- Activity -
Print out every record below, exactly as written.

- Extracted records -
####
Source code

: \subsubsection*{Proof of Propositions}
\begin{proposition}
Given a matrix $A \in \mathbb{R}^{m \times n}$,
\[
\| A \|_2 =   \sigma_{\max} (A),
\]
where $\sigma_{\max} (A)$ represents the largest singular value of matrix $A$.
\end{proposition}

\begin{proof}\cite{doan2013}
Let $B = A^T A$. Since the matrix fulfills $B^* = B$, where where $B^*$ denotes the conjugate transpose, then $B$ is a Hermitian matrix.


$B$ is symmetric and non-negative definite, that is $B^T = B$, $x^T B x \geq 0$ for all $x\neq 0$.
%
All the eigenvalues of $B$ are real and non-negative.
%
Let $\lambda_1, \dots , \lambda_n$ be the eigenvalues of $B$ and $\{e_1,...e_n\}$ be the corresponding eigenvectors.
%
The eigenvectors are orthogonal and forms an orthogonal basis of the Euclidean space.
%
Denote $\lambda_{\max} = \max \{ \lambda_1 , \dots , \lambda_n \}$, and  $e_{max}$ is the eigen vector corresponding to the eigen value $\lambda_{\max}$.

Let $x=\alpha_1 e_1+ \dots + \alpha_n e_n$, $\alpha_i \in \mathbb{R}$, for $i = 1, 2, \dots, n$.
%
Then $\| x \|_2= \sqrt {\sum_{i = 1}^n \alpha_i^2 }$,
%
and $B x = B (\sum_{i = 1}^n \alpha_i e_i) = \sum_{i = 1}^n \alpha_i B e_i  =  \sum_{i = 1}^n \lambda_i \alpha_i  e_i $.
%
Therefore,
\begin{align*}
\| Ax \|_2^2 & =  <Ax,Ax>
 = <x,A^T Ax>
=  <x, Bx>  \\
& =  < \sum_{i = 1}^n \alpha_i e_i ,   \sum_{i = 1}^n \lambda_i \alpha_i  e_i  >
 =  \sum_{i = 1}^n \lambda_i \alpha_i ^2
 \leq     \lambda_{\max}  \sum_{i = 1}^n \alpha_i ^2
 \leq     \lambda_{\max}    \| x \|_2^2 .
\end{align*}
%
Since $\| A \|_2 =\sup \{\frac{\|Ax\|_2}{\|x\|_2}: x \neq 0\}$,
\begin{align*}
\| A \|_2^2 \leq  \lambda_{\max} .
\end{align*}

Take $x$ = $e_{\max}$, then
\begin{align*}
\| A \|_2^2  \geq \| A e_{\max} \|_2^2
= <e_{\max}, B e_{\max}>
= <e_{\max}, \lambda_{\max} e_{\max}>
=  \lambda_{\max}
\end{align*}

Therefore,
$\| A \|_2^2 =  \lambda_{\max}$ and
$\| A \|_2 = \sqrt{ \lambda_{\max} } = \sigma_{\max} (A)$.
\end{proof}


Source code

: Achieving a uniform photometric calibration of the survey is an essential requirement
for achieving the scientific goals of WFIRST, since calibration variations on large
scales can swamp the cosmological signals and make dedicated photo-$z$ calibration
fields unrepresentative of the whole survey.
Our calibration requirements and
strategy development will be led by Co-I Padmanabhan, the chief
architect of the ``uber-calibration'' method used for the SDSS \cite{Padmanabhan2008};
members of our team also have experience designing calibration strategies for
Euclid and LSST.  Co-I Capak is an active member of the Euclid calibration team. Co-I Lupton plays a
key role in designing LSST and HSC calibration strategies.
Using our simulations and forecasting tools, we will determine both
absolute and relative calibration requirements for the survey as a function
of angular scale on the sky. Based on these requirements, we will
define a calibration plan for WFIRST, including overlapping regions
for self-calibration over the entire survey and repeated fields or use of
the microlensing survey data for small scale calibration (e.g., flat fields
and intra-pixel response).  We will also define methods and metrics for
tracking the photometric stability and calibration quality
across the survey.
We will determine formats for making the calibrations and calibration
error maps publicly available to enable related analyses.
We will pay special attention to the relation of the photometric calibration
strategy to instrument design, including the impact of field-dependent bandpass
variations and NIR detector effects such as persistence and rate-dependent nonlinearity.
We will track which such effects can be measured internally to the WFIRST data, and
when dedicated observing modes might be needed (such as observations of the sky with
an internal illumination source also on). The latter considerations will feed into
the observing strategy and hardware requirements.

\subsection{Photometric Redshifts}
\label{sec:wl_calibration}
####
- Result for this task -
Source code

: \subsubsection*{Proof of Propositions}
\begin{proposition}
Given a matrix $A \in \mathbb{R}^{m \times n}$,
\[
\| A \|_2 =   \sigma_{\max} (A),
\]
where $\sigma_{\max} (A)$ represents the largest singular value of matrix $A$.
\end{proposition}

\begin{proof}\cite{doan2013}
Let $B = A^T A$. Since the matrix fulfills $B^* = B$, where where $B^*$ denotes the conjugate transpose, then $B$ is a Hermitian matrix.


$B$ is symmetric and non-negative definite, that is $B^T = B$, $x^T B x \geq 0$ for all $x\neq 0$.
%
All the eigenvalues of $B$ are real and non-negative.
%
Let $\lambda_1, \dots , \lambda_n$ be the eigenvalues of $B$ and $\{e_1,...e_n\}$ be the corresponding eigenvectors.
%
The eigenvectors are orthogonal and forms an orthogonal basis of the Euclidean space.
%
Denote $\lambda_{\max} = \max \{ \lambda_1 , \dots , \lambda_n \}$, and  $e_{max}$ is the eigen vector corresponding to the eigen value $\lambda_{\max}$.

Let $x=\alpha_1 e_1+ \dots + \alpha_n e_n$, $\alpha_i \in \mathbb{R}$, for $i = 1, 2, \dots, n$.
%
Then $\| x \|_2= \sqrt {\sum_{i = 1}^n \alpha_i^2 }$,
%
and $B x = B (\sum_{i = 1}^n \alpha_i e_i) = \sum_{i = 1}^n \alpha_i B e_i  =  \sum_{i = 1}^n \lambda_i \alpha_i  e_i $.
%
Therefore,
\begin{align*}
\| Ax \|_2^2 & =  <Ax,Ax>
 = <x,A^T Ax>
=  <x, Bx>  \\
& =  < \sum_{i = 1}^n \alpha_i e_i ,   \sum_{i = 1}^n \lambda_i \alpha_i  e_i  >
 =  \sum_{i = 1}^n \lambda_i \alpha_i ^2
 \leq     \lambda_{\max}  \sum_{i = 1}^n \alpha_i ^2
 \leq     \lambda_{\max}    \| x \|_2^2 .
\end{align*}
%
Since $\| A \|_2 =\sup \{\frac{\|Ax\|_2}{\|x\|_2}: x \neq 0\}$,
\begin{align*}
\| A \|_2^2 \leq  \lambda_{\max} .
\end{align*}

Take $x$ = $e_{\max}$, then
\begin{align*}
\| A \|_2^2  \geq \| A e_{\max} \|_2^2
= <e_{\max}, B e_{\max}>
= <e_{\max}, \lambda_{\max} e_{\max}>
=  \lambda_{\max}
\end{align*}

Therefore,
$\| A \|_2^2 =  \lambda_{\max}$ and
$\| A \|_2 = \sqrt{ \lambda_{\max} } = \sigma_{\max} (A)$.
\end{proof}


Source code

: Achieving a uniform photometric calibration of the survey is an essential requirement
for achieving the scientific goals of WFIRST, since calibration variations on large
scales can swamp the cosmological signals and make dedicated photo-$z$ calibration
fields unrepresentative of the whole survey.
Our calibration requirements and
strategy development will be led by Co-I Padmanabhan, the chief
architect of the ``uber-calibration'' method used for the SDSS \cite{Padmanabhan2008};
members of our team also have experience designing calibration strategies for
Euclid and LSST.  Co-I Capak is an active member of the Euclid calibration team. Co-I Lupton plays a
key role in designing LSST and HSC calibration strategies.
Using our simulations and forecasting tools, we will determine both
absolute and relative calibration requirements for the survey as a function
of angular scale on the sky. Based on these requirements, we will
define a calibration plan for WFIRST, including overlapping regions
for self-calibration over the entire survey and repeated fields or use of
the microlensing survey data for small scale calibration (e.g., flat fields
and intra-pixel response).  We will also define methods and metrics for
tracking the photometric stability and calibration quality
across the survey.
We will determine formats for making the calibrations and calibration
error maps publicly available to enable related analyses.
We will pay special attention to the relation of the photometric calibration
strategy to instrument design, including the impact of field-dependent bandpass
variations and NIR detector effects such as persistence and rate-dependent nonlinearity.
We will track which such effects can be measured internally to the WFIRST data, and
when dedicated observing modes might be needed (such as observations of the sky with
an internal illumination source also on). The latter considerations will feed into
the observing strategy and hardware requirements.

\subsection{Photometric Redshifts}
\label{sec:wl_calibration}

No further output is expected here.